Startmotor laat de motor niet aanslaan
MOGELIJKE OORZAKEN
•
Doorgeslagen 20A‑zekering in het startcircuit. RaadpleegOnderhoud.
•
De buitenboordmotor is niet in neutraal geschakeld.
•
Zwakke accu, of de accuverbindingen zitten los of zijn gecorrodeerd.
•
Defecte contactschakelaar.
•
Bedrading of elektrische verbinding defect.
•
Defect startrelais‑ of slave‑solenoïde.
Motor start niet
MOGELIJKE OORZAKEN
•
Noodstopschakelaar staat niet op RUN (LOPEN).
•
Verkeerde startprocedure. Raadpleeg het hoofdstuk Bediening.
•
Oude of vervuilde benzine.
•
Motor verzopen. Raadpleeg het hoofdstuk Bediening
•
Benzine bereikt de motor niet.
a. Brandstoftank is leeg.
b. Brandstoftankontluchting is niet open of geblokkeerd.
c. Brandstofslang is los of geknikt.
d. Pompbal niet gebruikt.
e. Regelklep van pompbal werkt niet.
f. Brandstoffilter is verstopt. Raadpleeg het hoofdstuk Onderhoud.
g. Brandstofpomp werkt niet.
h. Filter in de brandstoftank is verstopt.
•
Doorgeslagen 20 A zekering (EFI‑modellen). Raadpleeg het hoofdstuk Onderhoud.
•
Ontstekingssysteem werkt niet.
•
Bedrading of elektrische verbinding defect.
•
Vervuilde of defecte werkende bougies.
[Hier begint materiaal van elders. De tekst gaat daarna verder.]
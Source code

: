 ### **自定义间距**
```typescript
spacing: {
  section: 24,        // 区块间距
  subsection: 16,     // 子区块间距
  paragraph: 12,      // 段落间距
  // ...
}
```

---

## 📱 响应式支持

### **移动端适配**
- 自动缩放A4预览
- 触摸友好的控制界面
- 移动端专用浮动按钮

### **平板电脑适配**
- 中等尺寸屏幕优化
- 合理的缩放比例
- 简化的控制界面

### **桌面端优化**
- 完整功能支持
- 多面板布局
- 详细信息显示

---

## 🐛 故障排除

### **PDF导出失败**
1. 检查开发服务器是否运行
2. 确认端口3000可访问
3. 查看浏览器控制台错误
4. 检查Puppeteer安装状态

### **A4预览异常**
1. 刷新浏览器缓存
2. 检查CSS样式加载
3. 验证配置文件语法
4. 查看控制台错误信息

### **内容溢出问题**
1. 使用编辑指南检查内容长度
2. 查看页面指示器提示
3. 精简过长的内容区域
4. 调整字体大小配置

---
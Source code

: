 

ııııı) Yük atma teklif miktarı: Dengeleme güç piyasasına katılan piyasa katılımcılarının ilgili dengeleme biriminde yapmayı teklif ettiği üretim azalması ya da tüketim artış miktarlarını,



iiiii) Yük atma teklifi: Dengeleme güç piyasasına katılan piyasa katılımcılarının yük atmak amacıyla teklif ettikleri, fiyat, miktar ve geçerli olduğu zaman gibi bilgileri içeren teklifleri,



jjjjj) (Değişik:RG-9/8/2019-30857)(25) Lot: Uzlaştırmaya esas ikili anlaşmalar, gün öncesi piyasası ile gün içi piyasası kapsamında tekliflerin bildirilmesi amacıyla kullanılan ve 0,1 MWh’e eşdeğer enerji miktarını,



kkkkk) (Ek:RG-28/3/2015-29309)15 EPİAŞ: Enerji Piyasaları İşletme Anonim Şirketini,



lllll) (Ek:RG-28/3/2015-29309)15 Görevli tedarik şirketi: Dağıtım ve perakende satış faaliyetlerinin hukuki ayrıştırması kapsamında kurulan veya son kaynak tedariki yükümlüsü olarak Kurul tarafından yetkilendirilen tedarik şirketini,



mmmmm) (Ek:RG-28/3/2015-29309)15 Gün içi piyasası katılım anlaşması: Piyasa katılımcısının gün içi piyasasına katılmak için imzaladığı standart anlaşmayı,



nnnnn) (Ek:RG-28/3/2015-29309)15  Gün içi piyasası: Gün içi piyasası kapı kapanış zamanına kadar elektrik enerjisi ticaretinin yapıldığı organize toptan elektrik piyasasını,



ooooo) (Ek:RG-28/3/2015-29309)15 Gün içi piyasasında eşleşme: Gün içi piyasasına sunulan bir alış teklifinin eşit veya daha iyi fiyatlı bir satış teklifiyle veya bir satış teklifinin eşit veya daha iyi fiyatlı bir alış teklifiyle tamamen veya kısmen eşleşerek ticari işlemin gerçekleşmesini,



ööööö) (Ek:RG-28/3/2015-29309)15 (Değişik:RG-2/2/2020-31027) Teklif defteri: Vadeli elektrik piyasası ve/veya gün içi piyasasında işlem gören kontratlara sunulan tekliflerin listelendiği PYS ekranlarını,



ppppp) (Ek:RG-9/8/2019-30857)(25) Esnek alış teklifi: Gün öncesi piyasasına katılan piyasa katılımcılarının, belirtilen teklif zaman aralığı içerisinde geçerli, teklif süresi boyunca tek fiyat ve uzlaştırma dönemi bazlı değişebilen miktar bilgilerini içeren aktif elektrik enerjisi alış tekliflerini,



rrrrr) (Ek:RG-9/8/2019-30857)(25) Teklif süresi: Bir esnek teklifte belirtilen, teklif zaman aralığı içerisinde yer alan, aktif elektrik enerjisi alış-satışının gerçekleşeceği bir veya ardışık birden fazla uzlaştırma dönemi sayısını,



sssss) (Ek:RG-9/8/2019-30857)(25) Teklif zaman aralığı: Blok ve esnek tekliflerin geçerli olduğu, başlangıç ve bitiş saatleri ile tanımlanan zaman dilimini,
Zie hoofdstuk Onderhoud.
Motor slaat over of draait onregelmatig
MOGELIJKE OORZAKEN
•
Bougies vuil of defect. Zie hoofdstukOnderhoud .
•
Verkeerde instelling en afstellingen.
•
Er wordt niet genoeg brandstof aan de motor afgegeven.
a. Het brandstoffilter van de motor is verstopt. Zie hoofdstukOnderhoud .
b. Brandstoftankfilter verstopt.
c. Vastzittende anti‑sifonklep op ingebouwde brandstoftank.
d. Brandstofleiding is geknikt of dichtgeknepen.
e. De injector is verstopt.
•
Brandstofpomp defect.
•
Component van ontstekingssysteem defect.